Valentina’s heart stopped. “Who did?”

“Papa.”

V
ALENTINA KEPT HER HANDS IN FRONT OF HER ON THE table as instructed. They were tied together with a leather thong, but not as tight as last night in the cart. It had made her fingers swell. She flexed them now, the flesh raised in white bars across the knuckles, and she let her mind escape for just one fleeting second to the ivory keys.

“Valentina!”

She looked at his hands, which had thick spade-shaped tips on the fingers and a wide hardened span across the palm. A worker’s hands? A killer’s hands?

“Valentina, you are not paying attention.”

“I am listening.”

She pictured Jens’s hands. Long-boned and muscular, touching the skin of her belly.

“You understand what I’m saying?”

“Yes.”

“I will be back this evening.

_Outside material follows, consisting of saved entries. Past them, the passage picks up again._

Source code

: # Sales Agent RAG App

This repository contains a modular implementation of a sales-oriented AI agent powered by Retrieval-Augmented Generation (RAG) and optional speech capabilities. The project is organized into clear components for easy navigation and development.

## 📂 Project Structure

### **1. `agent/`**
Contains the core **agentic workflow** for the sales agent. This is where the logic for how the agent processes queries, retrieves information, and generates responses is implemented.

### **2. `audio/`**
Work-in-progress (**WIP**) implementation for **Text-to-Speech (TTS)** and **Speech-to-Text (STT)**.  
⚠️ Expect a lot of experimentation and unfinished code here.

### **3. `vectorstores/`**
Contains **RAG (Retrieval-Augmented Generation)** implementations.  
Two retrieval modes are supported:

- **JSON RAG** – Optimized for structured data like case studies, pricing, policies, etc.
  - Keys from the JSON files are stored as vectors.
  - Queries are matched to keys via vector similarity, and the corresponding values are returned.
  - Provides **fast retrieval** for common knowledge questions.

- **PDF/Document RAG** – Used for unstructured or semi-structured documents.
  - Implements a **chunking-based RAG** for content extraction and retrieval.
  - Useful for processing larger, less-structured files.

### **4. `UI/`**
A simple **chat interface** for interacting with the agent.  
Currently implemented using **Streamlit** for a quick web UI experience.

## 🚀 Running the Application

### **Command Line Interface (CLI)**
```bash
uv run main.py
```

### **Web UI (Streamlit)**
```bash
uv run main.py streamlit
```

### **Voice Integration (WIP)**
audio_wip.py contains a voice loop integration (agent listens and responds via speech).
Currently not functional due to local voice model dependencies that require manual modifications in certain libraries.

One of my men will remain here in the meantime. I will know by then whether your father will pay.”

“How much?”

“Half a million roubles.”

She gasped.
Half a million roubles
.

“Arkin.” Her eyes fixed on his face. It was tense, stubble darkening his jaw. “Arkin, you are crazy if you think my father has that kind of money.”

He leaned back in his chair. He was smoking a cigarette and exhaled a curl of smoke with annoyance. “You forget,” he said, “that I have been inside your house. I have seen the paintings and the statues, the silver and the gold that lie unnoticed by you in every room. I’ve seen your mother’s diamonds as big as turtle eggs, so don’t—”

“No. He has no money.”

“The minister can sell a necklace or two.”

“He can’t.”

“He’ll have to.”

“You are too greedy.”

“It is you and your kind who are greedy. You want to own all of Russia and divide its spoils between you. The millions of Russian workers and peasants have nothing because you have stolen it all.” There was no doubting the ruthlessness of this man’s conviction.